Take each line from the entries that holds "component" and copy it out.

Dataset content –
========

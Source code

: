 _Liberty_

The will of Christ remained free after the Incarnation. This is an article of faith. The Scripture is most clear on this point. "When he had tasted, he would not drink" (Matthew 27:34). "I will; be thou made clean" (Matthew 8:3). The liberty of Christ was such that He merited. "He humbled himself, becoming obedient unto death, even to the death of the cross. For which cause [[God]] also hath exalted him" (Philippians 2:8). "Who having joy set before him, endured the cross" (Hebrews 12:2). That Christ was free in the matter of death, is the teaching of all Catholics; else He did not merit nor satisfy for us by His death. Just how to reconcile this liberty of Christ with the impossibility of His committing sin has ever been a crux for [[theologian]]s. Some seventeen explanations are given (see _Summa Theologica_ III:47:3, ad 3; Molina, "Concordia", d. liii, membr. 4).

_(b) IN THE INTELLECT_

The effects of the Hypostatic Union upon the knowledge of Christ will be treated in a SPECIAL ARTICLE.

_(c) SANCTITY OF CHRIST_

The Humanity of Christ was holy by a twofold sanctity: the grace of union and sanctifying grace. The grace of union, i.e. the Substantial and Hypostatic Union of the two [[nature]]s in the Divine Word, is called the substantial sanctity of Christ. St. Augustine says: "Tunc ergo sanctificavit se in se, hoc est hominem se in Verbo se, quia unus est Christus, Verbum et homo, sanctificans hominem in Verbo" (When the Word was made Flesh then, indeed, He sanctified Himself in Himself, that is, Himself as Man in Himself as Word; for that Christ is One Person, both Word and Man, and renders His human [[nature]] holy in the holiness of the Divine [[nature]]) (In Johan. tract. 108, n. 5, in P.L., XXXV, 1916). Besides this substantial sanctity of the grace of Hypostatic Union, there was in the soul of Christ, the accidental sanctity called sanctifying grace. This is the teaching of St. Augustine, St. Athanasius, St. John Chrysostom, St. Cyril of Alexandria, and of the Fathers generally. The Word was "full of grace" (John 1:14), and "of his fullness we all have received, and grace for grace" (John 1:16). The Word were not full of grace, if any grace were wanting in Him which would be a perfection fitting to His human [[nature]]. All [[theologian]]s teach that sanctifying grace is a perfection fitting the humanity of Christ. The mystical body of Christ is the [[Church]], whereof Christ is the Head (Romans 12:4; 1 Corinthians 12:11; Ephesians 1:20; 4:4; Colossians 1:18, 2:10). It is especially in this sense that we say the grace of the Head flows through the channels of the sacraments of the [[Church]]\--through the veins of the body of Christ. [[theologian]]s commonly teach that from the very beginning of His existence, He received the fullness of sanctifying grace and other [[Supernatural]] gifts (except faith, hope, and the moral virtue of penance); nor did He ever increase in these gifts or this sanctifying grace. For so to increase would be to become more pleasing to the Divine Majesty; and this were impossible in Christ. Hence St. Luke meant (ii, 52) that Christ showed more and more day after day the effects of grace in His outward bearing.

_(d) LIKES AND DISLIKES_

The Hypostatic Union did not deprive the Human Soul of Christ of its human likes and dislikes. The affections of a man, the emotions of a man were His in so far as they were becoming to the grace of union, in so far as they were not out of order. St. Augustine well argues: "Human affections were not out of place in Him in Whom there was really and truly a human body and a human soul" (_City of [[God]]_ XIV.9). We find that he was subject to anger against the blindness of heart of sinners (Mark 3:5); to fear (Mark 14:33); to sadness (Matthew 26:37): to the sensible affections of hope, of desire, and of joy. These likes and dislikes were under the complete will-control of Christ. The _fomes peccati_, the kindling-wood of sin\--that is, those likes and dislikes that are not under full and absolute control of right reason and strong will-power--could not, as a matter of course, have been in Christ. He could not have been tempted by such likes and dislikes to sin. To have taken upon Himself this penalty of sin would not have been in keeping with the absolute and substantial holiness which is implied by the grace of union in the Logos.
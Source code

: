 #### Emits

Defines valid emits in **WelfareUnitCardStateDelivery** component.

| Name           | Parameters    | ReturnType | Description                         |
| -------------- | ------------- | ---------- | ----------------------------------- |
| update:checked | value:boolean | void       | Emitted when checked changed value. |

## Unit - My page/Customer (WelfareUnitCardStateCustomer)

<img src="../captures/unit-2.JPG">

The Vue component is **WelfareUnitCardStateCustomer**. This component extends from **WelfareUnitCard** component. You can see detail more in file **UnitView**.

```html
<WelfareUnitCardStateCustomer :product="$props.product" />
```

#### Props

========

Answer to this problem –
Defines valid emits in **WelfareUnitCardStateDelivery** component.
The Vue component is **WelfareUnitCardStateCustomer**. This component extends from **WelfareUnitCard** component. You can see detail more in file **UnitView**.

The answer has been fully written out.